• carpoftruth [any, any]M
    ·
    edit-2
    3 months ago

    Yet another article written by a western chauvinist who does some correct analysis of Chinese strength vs America, dances up to correct analysis of America's weakness, but fails to articulate a correct prescription for America because of a mix of racism and ideological blinders. The following is the most correct excerpt:

    It is hard to look at Wall Street trends over the past thirty years without drawing the perverse conclusion that the most effective use of capital, in Wall Street’s eyes, is to pour it into financial assets or the valuations of software companies.

    For over thirty years, the PRC has consistently taken the other side of this bet. The PRC evidently believes that hard assets and manufacturing capabilities are good to own, not only for their immediate economic returns but because they bring many valuable intangibles and synergies with them: a highly skilled industrial workforce, faster prototyping cycles, and mastery of supply chains. Thirty years on, can anyone really argue that the PRC bet wrong?

    Edit: also note that the negative externalities/antisynergies associated with financial capitalism/deindustrialization are not mentioned - increasing wealth inequality, erosion of democracy, increasing cost of living

    Like look at this

    Like many Asian countries after the Second World War, we need to discipline our capital and business institutions so that we do not sleepwalk into landlordism, crony capitalism, or disaster.

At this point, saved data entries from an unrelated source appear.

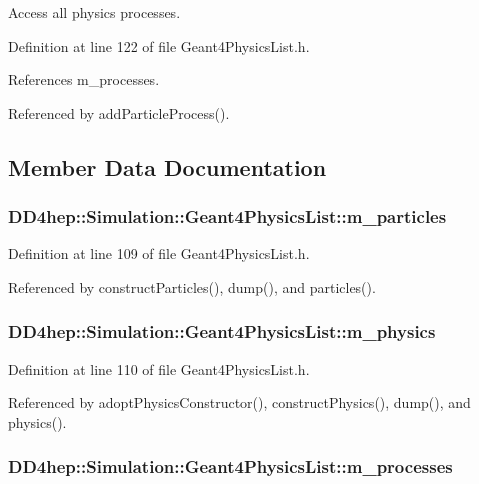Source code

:Access all physics processes. 

Definition at line 122 of file Geant4PhysicsList.h.

References m\_\-processes.

Referenced by addParticleProcess().

\subsection{Member Data Documentation}
\hypertarget{class_d_d4hep_1_1_simulation_1_1_geant4_physics_list_afb427bf428aa0c62f79717a598f60de7}{
\subsubsection[{m\_\-particles}]{ {\bf DD4hep::Simulation::Geant4PhysicsList::m\_\-particles}}}
\label{class_d_d4hep_1_1_simulation_1_1_geant4_physics_list_afb427bf428aa0c62f79717a598f60de7}


Definition at line 109 of file Geant4PhysicsList.h.

Referenced by constructParticles(), dump(), and particles().\hypertarget{class_d_d4hep_1_1_simulation_1_1_geant4_physics_list_a7b5de6ccab6cd1083de316546cdba96e}{
\subsubsection[{m\_\-physics}]{ {\bf DD4hep::Simulation::Geant4PhysicsList::m\_\-physics}}}
\label{class_d_d4hep_1_1_simulation_1_1_geant4_physics_list_a7b5de6ccab6cd1083de316546cdba96e}


Definition at line 110 of file Geant4PhysicsList.h.

Referenced by adoptPhysicsConstructor(), constructPhysics(), dump(), and physics().\hypertarget{class_d_d4hep_1_1_simulation_1_1_geant4_physics_list_af3a8295fc76fdab16b92a9cff9b07b56}{
\subsubsection[{m\_\-processes}]{ {\bf DD4hep::Simulation::Geant4PhysicsList::m\_\-processes}}}
\label{class_d_d4hep_1_1_simulation_1_1_geant4_physics_list_af3a8295fc76fdab16b92a9cff9b07b56}



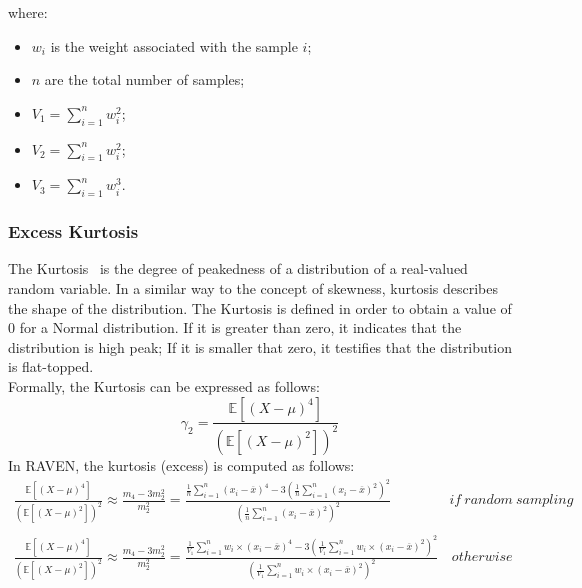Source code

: where:
\begin{itemize}
  \item $w_{i}$ is the weight associated with the sample $i$;
  \item $n$ are the total number of samples;
  \item $V_{1} = \sum_{i=1}^{n} w_{i}^{2}$;
  \item $V_{2} = \sum_{i=1}^{n} w_{i}^{2}$;
  \item $V_{3} = \sum_{i=1}^{n} w_{i}^{3}$.
\end{itemize}

\subsubsection{Excess Kurtosis}
The  Kurtosis~\cite{Abramowitz}  is the degree of peakedness of a distribution of a real-valued random variable. In a similar way to the concept of skewness, kurtosis describes the shape of the distribution. The Kurtosis is defined in order to
obtain a value of $0$ for a Normal distribution. If it is greater than zero, it indicates that the distribution is high peak; If it is smaller 
that zero, it testifies that the distribution is flat-topped.
\\Formally, the Kurtosis can be expressed as follows:
\begin{equation}
\gamma_{2} = \frac{ \mathbb{E}\left [ \left ( X-\mu \right )^{4} \right ]}{\left ( \mathbb{E}\left [ \left ( X-\mu \right )^{2} \right ] \right )^{2}} 
\end{equation}
In RAVEN, the kurtosis (excess) is computed as follows:
\begin{equation}
\begin{matrix}
\frac{ \mathbb{E}\left [ \left ( X-\mu \right )^{4} \right ]}{\left ( \mathbb{E}\left [ \left ( X-\mu \right )^{2} \right ] \right )^{2}}   \approx \frac{m_{4}-3m_{2}^{2}}{m_{2}^{2}} = \displaystyle  \frac{  \frac{1}{n} \sum_{i=1}^{n}  (x_{i} - \overline{x})^{4} -3\left ( \frac{1}{n} \sum_{i=1}^{n}  (x_{i} - \overline{x})^{2} \right )^{2}}{\left ( \frac{1}{n} \sum_{i=1}^{n}  (x_{i} - \overline{x})^{2} \right )^{2}} & if \: random \: sampling  
\\
\\
\frac{ \mathbb{E}\left [ \left ( X-\mu \right )^{4} \right ]}{\left ( \mathbb{E}\left [ \left ( X-\mu \right )^{2} \right ] \right )^{2}}   \approx \frac{m_{4}-3m_{2}^{2}}{m_{2}^{2}} = \displaystyle  \frac{  \frac{1}{V_{1}} \sum_{i=1}^{n} w_{i} \times (x_{i} - \overline{x})^{4} -3\left ( \frac{1}{V_{1}} \sum_{i=1}^{n}  w_{i} \times (x_{i} - \overline{x})^{2} \right )^{2}}{\left ( \frac{1}{V_{1}} \sum_{i=1}^{n}  w_{i} \times (x_{i} - \overline{x})^{2} \right )^{2}} &  \, otherwise
\end{matrix}
\end{equation}

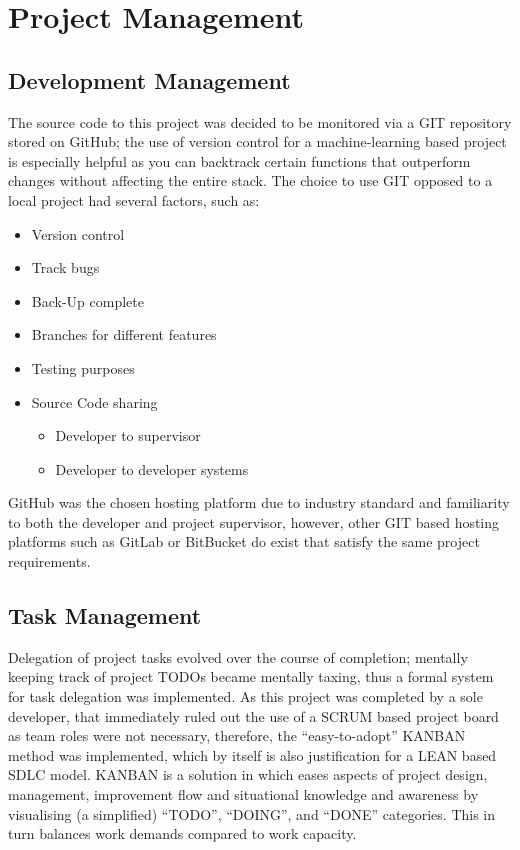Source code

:\section{Project Management}

\subsection{Development Management}

The source code to this project was decided to be monitored via a GIT repository stored on GitHub; the use of version control for a machine-learning based project is especially helpful as you can backtrack certain functions that outperform changes without affecting the entire stack. The choice to use GIT opposed to a local project had several factors, such as:

\begin{itemize}
    \item Version control
    \item Track bugs
    \item Back-Up complete
    \item Branches for different features
    \item Testing purposes
    \item Source Code sharing
        \begin{itemize}
            \item Developer to supervisor
            \item Developer to developer systems
        \end{itemize}
\end{itemize}

GitHub was the chosen hosting platform due to industry standard and familiarity to both the developer and project supervisor, however, other GIT based hosting platforms such as GitLab or BitBucket do exist that satisfy the same project requirements.

\newpage

\subsection{Task Management}

Delegation of project tasks evolved over the course of completion; mentally keeping track of project TODOs became mentally taxing, thus a formal system for task delegation was implemented. As this project was completed by a sole developer, that immediately ruled out the use of a SCRUM based project board as team roles were not necessary, therefore, the “easy-to-adopt” KANBAN method was implemented, which by itself is also justification for a LEAN based SDLC model. KANBAN is a solution in which eases aspects of project design, management, improvement flow and situational knowledge and awareness by visualising (a simplified) “TODO”, “DOING”, and “DONE” categories. This in turn balances work demands compared to work capacity.

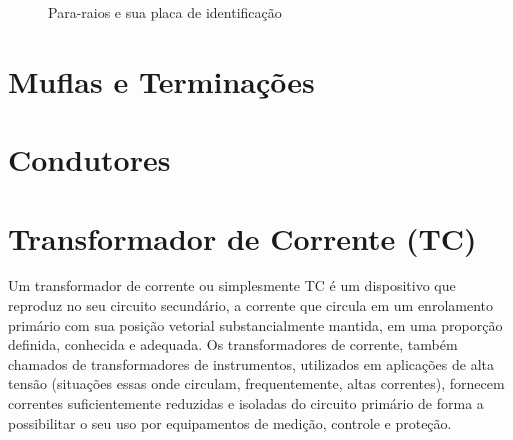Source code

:\documentclass[a5paper,english,spanish,brazil]{ufsc-thesis}
\begin{document}
		\begin{figure}[htb]
			\caption{Para-raios e sua placa de identificação}
			\centering
		\end{figure}

	\section{Muflas e Terminações}

	\section{Condutores}

	\section{Transformador de Corrente (TC)}
		Um transformador de corrente ou simplesmente TC é um dispositivo que reproduz no seu circuito secundário, a corrente que circula em um enrolamento primário com sua posição vetorial substancialmente mantida, em uma proporção definida, conhecida e adequada. Os transformadores de corrente, também chamados de transformadores de instrumentos, utilizados em aplicações de alta tensão (situações essas onde circulam, frequentemente, altas correntes), fornecem correntes suficientemente reduzidas e isoladas do circuito primário de forma a possibilitar o seu uso por equipamentos de medição, controle e proteção.
\end{document}
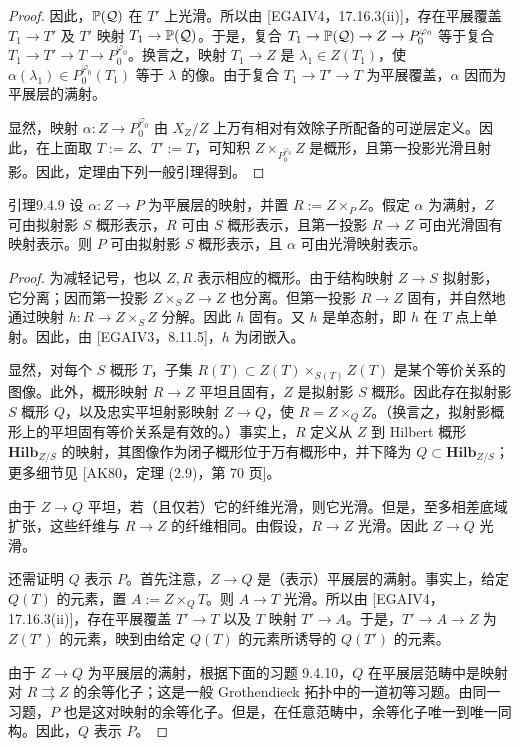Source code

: \begin{proof}
因此，$\mathbb P(\Q)$ 在 $T'$ 上光滑。所以由 [EGAIV4，17.16.3(ii)]，存在平展覆盖 $T_1\to T'$ 及 $T'$ 映射 $T_1\to\mathbb P(\Q)$。于是，复合 $T_1\to\mathbb P(\Q)\to Z\to P_0^{\varphi_0}$ 等于复合 $T_1\to T'\to T\to P_0^{\varphi_0}$。换言之，映射 $T_1\to Z$ 是 $\lambda_1\in Z(T_1)$，使 $\alpha(\lambda_1)\in P_0^{\varphi_0}(T_1)$ 等于 $\lambda$ 的像。由于复合 $T_1\to T'\to T$ 为平展覆盖，$\alpha$ 因而为平展层的满射。

显然，映射 $\alpha:Z\to P_0^{\varphi_0}$ 由 $X_Z/Z$ 上万有相对有效除子所配备的可逆层定义。因此，在上面取 $T:=Z$、$T':=T$，可知积 $Z\times_{P_0^{\varphi_0}}Z$ 是概形，且第一投影光滑且射影。因此，定理由下列一般引理得到。
\end{proof}
\begin{origstatement}{引理}{9.4.9}\label{ch09s04:9.4.9}
设 $\alpha:Z\to P$ 为平展层的映射，并置 $R:=Z\times_P Z$。假定 $\alpha$ 为满射，$Z$ 可由拟射影 $S$ 概形表示，$R$ 可由 $S$ 概形表示，且第一投影 $R\to Z$ 可由光滑固有映射表示。则 $P$ 可由拟射影 $S$ 概形表示，且 $\alpha$ 可由光滑映射表示。
\end{origstatement}
\begin{proof}
为减轻记号，也以 $Z,R$ 表示相应的概形。由于结构映射 $Z\to S$ 拟射影，它分离；因而第一投影 $Z\times_S Z\to Z$ 也分离。但第一投影 $R\to Z$ 固有，并自然地通过映射 $h:R\to Z\times_S Z$ 分解。因此 $h$ 固有。又 $h$ 是单态射，即 $h$ 在 $T$ 点上单射。因此，由 [EGAIV3，8.11.5]，$h$ 为闭嵌入。

显然，对每个 $S$ 概形 $T$，子集 $R(T)\subset Z(T)\times_{S(T)}Z(T)$ 是某个等价关系的图像。此外，概形映射 $R\to Z$ 平坦且固有，$Z$ 是拟射影 $S$ 概形。因此存在拟射影 $S$ 概形 $Q$，以及忠实平坦射影映射 $Z\to Q$，使 $R=Z\times_Q Z$。（换言之，拟射影概形上的平坦固有等价关系是有效的。）事实上，$R$ 定义从 $Z$ 到 Hilbert 概形 $\mathbf{Hilb}_{Z/S}$ 的映射，其图像作为闭子概形位于万有概形中，并下降为 $Q\subset\mathbf{Hilb}_{Z/S}$；更多细节见 [AK80，定理 (2.9)，第 70 页]。

由于 $Z\to Q$ 平坦，若（且仅若）它的纤维光滑，则它光滑。但是，至多相差底域扩张，这些纤维与 $R\to Z$ 的纤维相同。由假设，$R\to Z$ 光滑。因此 $Z\to Q$ 光滑。

还需证明 $Q$ 表示 $P$。首先注意，$Z\to Q$ 是（表示）平展层的满射。事实上，给定 $Q(T)$ 的元素，置 $A:=Z\times_Q T$。则 $A\to T$ 光滑。所以由 [EGAIV4，17.16.3(ii)]，存在平展覆盖 $T'\to T$ 以及 $T$ 映射 $T'\to A$。于是，$T'\to A\to Z$ 为 $Z(T')$ 的元素，映到由给定 $Q(T)$ 的元素所诱导的 $Q(T')$ 的元素。

由于 $Z\to Q$ 为平展层的满射，根据下面的习题 9.4.10，$Q$ 在平展层范畴中是映射对 $R\rightrightarrows Z$ 的余等化子；这是一般 Grothendieck 拓扑中的一道初等习题。由同一习题，$P$ 也是这对映射的余等化子。但是，在任意范畴中，余等化子唯一到唯一同构。因此，$Q$ 表示 $P$。
\end{proof}
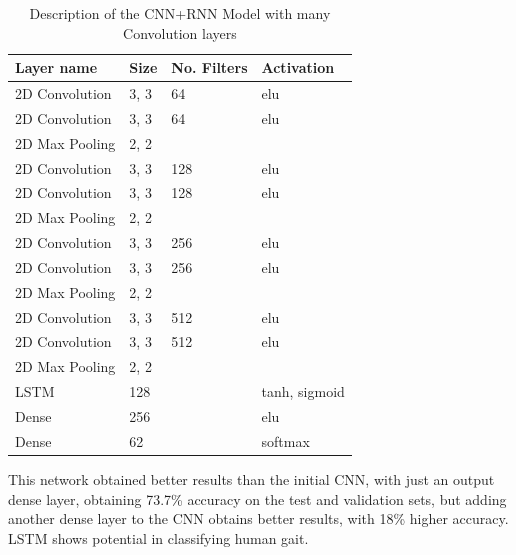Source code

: \documentclass[12pt]{article}
\theoremstyle{definition}
\begin{document}
	\begin{table}[ht]
		\centering
		\renewcommand{\arraystretch}{1.5}

		\caption{Description of the CNN+RNN Model with many Convolution layers}
		\label{table:big-CNN-LSTM}

		\begin{tabularx}{\textwidth}{XXXX}
			\textbf{Layer name} & \textbf{Size} & \textbf{No. Filters} & \textbf{Activation} \\ \hline
			2D Convolution & 3, 3 & 64                   & elu                  \\ \hline
			2D Convolution & 3, 3 & 64                   & elu                  \\ \hline
			2D Max Pooling & 2, 2 & \textbf{\textendash} & \textbf{\textendash} \\ \hline
			2D Convolution & 3, 3 & 128                  & elu                  \\ \hline
			2D Convolution & 3, 3 & 128                  & elu                  \\ \hline
			2D Max Pooling & 2, 2 & \textbf{\textendash} & \textbf{\textendash} \\ \hline
			2D Convolution & 3, 3 & 256                  & elu                  \\ \hline
			2D Convolution & 3, 3 & 256                  & elu                  \\ \hline
			2D Max Pooling & 2, 2 & \textbf{\textendash} & \textbf{\textendash} \\ \hline
			2D Convolution & 3, 3 & 512                  & elu                  \\ \hline
			2D Convolution & 3, 3 & 512                  & elu                  \\ \hline
			2D Max Pooling & 2, 2 & \textbf{\textendash} & \textbf{\textendash} \\ \hline
			LSTM           & 128  & \textbf{\textendash} & tanh, sigmoid        \\ \hline
			Dense          & 256  & \textbf{\textendash} & elu                  \\ \hline
			Dense          & 62   & \textbf{\textendash} & softmax              \\
		\end{tabularx}
	\end{table}

	This network obtained better results than the initial CNN, with just an output dense layer, obtaining 73.7\% accuracy on the test and validation sets, but adding another dense layer to the CNN obtains better results, with 18\% higher accuracy. LSTM shows potential in classifying human gait.
\end{document}
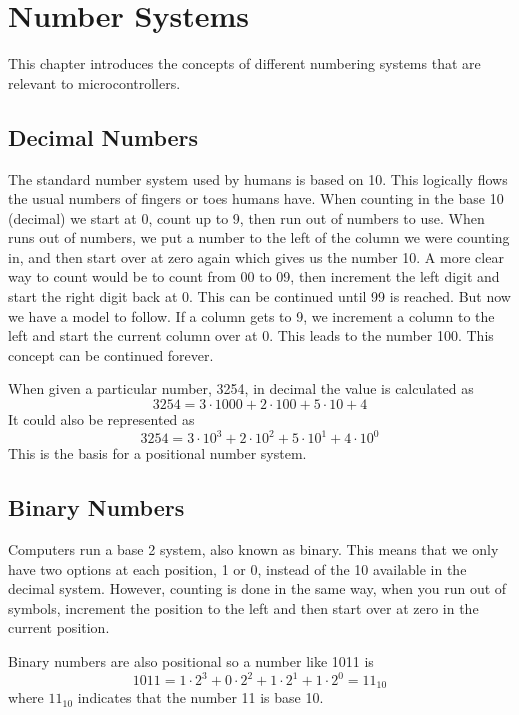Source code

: \chapter{Number Systems}

This chapter introduces the concepts of different numbering systems that
are relevant to microcontrollers.

\section{Decimal Numbers}
The standard number system used by humans is based on 10. This logically flows 
the usual numbers of fingers or toes humans have. When counting in the base 10 (decimal) we 
start at 0, count up to 9, then run out of numbers 
to use. When runs out of numbers, we put a number to the left of the column we were counting
in, and then start over at zero again which gives us the number 10. A more clear way to count 
would be to count from 00 to 09, then increment the left digit and start the right digit back
at 0. This can be continued until 99 is reached. But now we have a model to follow. If a 
column gets to 9, we increment a column to the left and start the current column over at 0. 
This leads to the number 100. This concept can be continued forever.

When given a particular number, 3254, in decimal the value is calculated as
\begin{equation}
	3254 = 3\cdot1000 + 2\cdot100 + 5\cdot10 + 4
\end{equation}
It could also be represented as
\begin{equation}
	3254 = 3\cdot10^3 + 2\cdot10^2 + 5\cdot10^1 + 4\cdot10^0
\end{equation}
This is the basis for a positional number system.

\section{Binary Numbers}
Computers run a base 2 system, also known as binary. This means that we only have two options 
at each position, 1 or 0, instead of the 10 available in the decimal system. However, counting
is done in the same way, when you run out of symbols, increment the position to the left and 
then start over at zero in the current position.

Binary numbers are also positional so a number like 1011 is 
\begin{equation}
	1011 = 1\cdot2^3 + 0\cdot2^2 + 1\cdot2^1 + 1\cdot2^0 = 11_{10}
\end{equation}
where $11_{10}$ indicates that the number 11 is base 10.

    A little late for that, but sure let's see what the author says about disciplining capital and business. Here's the solution:

    The PRC’s internal discourse makes it painfully clear to any serious American observer that peace with China can only be sustained if we stabilize our trade and restore our strength. Any incoming administration must therefore be ready to implement a reindustrialization plan that goes far beyond ad hoc subsidies to address the larger question of why we lost industrial capacity in the first place. This plan should use tariffs and waivers as precision tools for strategic products and industries, but it must also address larger questions of tax, accounting, and finance rules that have contributed to an anti-industry investment environment. Finally, this plan must be implemented with the will to reallocate federal spending to promote world peace through American strength.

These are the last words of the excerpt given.